Subject: FFT pad or no pad

From: daniel

Date: 20 Aug, 2009 22:03:58

Message: 4 of 4

short answer: just use the 300 time points.

medium answer: padding to a power of 2 is required on some numerical
packages but it is not required on matlab. This is mainly a speed
issue. if the number of data points is a power of 2 the computation
can be much faster than if it is, say, a prime number of data points.
For 300 data points even doing the algorithm the slow way is going to
be so fast on any modern computer that you won't even notice. You
don't really need to worry about this until you get to maybe 100,000
data points.

long answer: remember that an FFT (fast fourier transform) is an
implementation of the discrete fourier transform (DFT).
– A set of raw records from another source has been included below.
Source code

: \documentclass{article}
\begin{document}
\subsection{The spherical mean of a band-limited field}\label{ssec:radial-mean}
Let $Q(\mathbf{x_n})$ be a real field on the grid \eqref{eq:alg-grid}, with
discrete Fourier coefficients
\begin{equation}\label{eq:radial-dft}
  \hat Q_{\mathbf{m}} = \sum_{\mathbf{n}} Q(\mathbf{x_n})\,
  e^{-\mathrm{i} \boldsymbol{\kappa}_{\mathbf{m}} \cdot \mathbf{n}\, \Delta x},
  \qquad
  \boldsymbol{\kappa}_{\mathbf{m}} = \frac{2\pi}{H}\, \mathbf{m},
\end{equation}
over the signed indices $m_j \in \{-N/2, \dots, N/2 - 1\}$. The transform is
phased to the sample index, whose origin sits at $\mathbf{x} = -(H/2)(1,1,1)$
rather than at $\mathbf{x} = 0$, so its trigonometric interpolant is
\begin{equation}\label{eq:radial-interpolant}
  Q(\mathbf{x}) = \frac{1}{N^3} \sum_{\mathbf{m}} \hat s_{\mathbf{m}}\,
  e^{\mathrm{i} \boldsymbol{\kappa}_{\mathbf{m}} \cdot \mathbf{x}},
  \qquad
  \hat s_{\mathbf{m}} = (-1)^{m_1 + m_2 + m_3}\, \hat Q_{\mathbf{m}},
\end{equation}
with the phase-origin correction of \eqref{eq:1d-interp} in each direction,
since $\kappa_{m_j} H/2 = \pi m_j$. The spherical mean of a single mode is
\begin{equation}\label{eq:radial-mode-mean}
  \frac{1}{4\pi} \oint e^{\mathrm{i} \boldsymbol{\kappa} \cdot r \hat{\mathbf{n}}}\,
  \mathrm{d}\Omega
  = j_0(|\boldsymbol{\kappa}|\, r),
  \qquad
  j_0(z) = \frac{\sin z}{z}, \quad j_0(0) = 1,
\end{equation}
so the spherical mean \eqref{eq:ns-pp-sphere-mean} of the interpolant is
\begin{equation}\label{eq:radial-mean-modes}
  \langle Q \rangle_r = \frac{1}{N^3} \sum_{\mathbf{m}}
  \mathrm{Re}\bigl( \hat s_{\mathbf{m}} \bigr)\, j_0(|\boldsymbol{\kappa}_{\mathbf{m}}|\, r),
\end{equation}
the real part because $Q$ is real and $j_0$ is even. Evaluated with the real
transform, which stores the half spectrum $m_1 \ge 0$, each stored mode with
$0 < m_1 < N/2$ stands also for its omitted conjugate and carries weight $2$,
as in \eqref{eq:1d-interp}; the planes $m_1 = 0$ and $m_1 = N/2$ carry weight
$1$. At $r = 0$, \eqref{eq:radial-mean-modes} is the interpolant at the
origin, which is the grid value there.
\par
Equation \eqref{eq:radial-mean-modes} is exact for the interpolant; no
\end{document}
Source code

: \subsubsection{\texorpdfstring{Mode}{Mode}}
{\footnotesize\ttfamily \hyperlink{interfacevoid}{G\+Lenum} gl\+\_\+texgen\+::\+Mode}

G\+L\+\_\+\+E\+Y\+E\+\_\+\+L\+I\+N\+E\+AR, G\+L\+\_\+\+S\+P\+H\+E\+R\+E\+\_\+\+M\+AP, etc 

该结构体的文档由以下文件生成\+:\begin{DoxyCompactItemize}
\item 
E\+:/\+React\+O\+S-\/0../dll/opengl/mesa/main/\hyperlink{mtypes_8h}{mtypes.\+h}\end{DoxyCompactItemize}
The DFT
applies to periodic discrete-time data. The non-periodic (infinite
sample length) discete equivalent to the DFT is the DTFT (discrete
time fourier transform). The DFT is a sampling of the DTFT. As you
pad your sample with zeros, your DFT becomes closer to the DTFT. So,
the zero padding can give you better frequency resolution (up to a
point). HOWEVER (and I suspect this is why report different answers
with the zero pad), you MUST window your data before you zero pad, or
else you'll introduce spectral leakage.

On Aug 20, 4:40 pm, "shinchan " <shinchan75...@gmail.com> wrote:
> I have 300 data points collected at 1Hz. I want to do FFT on this time series, then square it to get to power spectrum. Should I pad it with zero to make it 512? fft function lets me do it either way, but the fft results are different. So I don't quite know what's going on.